In Virginia, Robert F. McDonnell won big over R. Creigh Deeds, 59 percent to 41 percent. And in New Jersey, challenger Chris Christie prevailed over incumbent Jon Corzine 49 percent to 45 percent.
It’s interesting that early signs of economic recovery are not helping the Obama Democrats. This is largely because of the 9.8 percent unemployment rate, which is expected to move higher. Even the crazy jobs-saved-or-created campaign is having no discernable impact while the Obamacons try to fight the unemployment rate.
If you go to recovery.gov, the official stimulus Web site, you’ll find that there has been $207 billion in stimulus spending through Oct. 30 - including $84 billion in tax benefits, $52 billion in contract grants and loans, and $71 billion in entitlements. So even if we give my friend Jared Bernstein his highly flawed “one million jobs saved or created,” that’s $207,000 per job in an economy where the average wage is about $46,000. Not good. Wasteful and ineffectual spending. (In reality, tax credits are spending. For incentivizing, you need marginal tax-rate cuts.)

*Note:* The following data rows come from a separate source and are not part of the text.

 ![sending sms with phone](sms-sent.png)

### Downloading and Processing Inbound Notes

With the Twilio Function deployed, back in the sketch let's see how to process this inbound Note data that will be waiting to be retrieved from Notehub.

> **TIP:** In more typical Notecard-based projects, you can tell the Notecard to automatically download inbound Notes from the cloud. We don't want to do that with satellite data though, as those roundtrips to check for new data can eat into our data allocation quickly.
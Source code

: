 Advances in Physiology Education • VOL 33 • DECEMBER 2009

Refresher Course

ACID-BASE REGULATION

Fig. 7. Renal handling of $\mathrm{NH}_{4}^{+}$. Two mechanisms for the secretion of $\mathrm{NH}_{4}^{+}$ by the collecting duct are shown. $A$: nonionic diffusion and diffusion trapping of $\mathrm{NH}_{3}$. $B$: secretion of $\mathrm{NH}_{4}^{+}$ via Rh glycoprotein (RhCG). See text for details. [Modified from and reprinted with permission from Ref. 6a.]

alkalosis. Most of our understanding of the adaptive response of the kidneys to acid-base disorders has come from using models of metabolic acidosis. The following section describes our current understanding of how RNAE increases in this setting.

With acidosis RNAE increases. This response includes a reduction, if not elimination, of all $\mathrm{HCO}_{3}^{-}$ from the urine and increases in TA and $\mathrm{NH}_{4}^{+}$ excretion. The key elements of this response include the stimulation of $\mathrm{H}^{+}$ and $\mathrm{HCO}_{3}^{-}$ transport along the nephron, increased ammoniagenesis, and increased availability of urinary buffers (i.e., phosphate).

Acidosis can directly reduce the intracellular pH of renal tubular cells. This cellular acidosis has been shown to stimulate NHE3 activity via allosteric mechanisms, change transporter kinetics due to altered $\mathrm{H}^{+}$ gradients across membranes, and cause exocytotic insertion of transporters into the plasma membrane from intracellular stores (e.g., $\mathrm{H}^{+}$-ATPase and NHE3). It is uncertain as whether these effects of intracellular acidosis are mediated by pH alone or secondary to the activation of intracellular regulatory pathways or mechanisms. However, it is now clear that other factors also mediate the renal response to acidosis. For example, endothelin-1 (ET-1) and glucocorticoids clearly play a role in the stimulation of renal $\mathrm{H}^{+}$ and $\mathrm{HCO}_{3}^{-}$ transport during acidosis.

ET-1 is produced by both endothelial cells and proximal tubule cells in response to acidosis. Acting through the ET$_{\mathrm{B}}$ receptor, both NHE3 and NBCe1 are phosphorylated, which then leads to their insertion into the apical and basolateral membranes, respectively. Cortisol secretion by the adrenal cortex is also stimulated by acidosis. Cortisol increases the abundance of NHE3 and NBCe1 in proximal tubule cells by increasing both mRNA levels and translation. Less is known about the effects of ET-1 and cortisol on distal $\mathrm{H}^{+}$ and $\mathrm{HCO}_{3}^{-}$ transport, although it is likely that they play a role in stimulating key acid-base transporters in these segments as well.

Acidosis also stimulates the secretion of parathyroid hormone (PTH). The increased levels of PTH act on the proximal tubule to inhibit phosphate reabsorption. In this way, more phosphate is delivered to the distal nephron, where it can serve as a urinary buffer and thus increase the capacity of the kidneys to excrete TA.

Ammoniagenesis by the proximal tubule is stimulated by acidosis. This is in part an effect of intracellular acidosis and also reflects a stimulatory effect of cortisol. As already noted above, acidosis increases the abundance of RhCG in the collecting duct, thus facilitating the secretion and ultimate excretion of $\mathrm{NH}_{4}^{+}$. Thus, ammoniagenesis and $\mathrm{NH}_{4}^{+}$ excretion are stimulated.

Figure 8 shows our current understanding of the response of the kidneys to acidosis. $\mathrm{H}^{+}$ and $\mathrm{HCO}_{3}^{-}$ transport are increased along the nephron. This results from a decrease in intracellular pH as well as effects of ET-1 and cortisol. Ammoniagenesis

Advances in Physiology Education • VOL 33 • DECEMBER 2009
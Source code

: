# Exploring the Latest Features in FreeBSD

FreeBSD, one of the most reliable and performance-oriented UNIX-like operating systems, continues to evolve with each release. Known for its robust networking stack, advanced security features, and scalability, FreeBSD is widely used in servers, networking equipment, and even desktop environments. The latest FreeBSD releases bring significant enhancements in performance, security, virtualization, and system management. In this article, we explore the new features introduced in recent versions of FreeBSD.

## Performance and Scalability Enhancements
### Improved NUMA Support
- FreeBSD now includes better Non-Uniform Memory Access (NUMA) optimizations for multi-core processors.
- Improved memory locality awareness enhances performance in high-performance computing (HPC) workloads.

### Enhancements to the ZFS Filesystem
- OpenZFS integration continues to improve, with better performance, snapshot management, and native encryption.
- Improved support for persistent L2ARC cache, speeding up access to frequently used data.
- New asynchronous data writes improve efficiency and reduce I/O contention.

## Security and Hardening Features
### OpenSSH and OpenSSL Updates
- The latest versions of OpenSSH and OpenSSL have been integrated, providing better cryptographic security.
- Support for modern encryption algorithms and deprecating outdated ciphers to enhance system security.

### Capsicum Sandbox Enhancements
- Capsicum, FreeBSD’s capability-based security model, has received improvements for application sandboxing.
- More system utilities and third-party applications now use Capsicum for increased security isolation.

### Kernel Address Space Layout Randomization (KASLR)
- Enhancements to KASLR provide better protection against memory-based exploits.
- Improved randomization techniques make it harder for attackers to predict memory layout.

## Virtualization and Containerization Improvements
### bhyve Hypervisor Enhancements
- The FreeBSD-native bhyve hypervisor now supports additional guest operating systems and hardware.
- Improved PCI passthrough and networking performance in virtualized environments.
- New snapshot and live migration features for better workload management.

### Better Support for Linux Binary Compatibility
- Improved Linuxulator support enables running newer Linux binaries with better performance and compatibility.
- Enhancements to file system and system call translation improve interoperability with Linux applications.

Mike Flynn of Breitbart’s biggovernment.com notes that the government pumped $170 billion into the third-quarter economy. But gross domestic product grew by only $150 billion. As I said, ineffectual spending.
That doesn’t meant the economy isn’t rebounding. It is. Glitches and all, third-quarter GDP popped up 3.5 percent at an annual rate after inflation. Statistically, the recession is over. That’s good. And it corroborates the big stock market rally over the past seven months. This is going to be a business-led recovery as self-correcting firms build profits on top of huge cash flows.
Yesterday’s Institute for Supply Management manufacturing report for October also confirms the growth trend with a recovery reading of 55.7, the strongest since April 2006. And Tuesday morning’s factory orders for September also show a stronger-than-expected gain. Even car sales are expected to rise in October to more than 10 million a year, at least 1 million better than September. Ford Motor Co., which refused to take the Troubled Asset Relief Program bailout money, reported a surprise increase in profits.
But the depreciating dollar remains a storm cloud over recovery. So are scheduled tax-rate increases and health care legislation that will slam individuals and firms with higher tax burdens and higher tax costs for job creation.
Then there’s the Federal Reserve. With gold up another $25 - setting a new nominal record of $1,079 - the Fed released a policy statement Wednesday that continued a program of massive money-pumping and a zero interest rate.
This whole Obama policy mix of huge government spending and a depreciating greenback is all wrong. It’s pro-inflation, not pro-growth. For a true economic recovery, we need a stable King Dollar and lower marginal tax rates to incentivize job creation.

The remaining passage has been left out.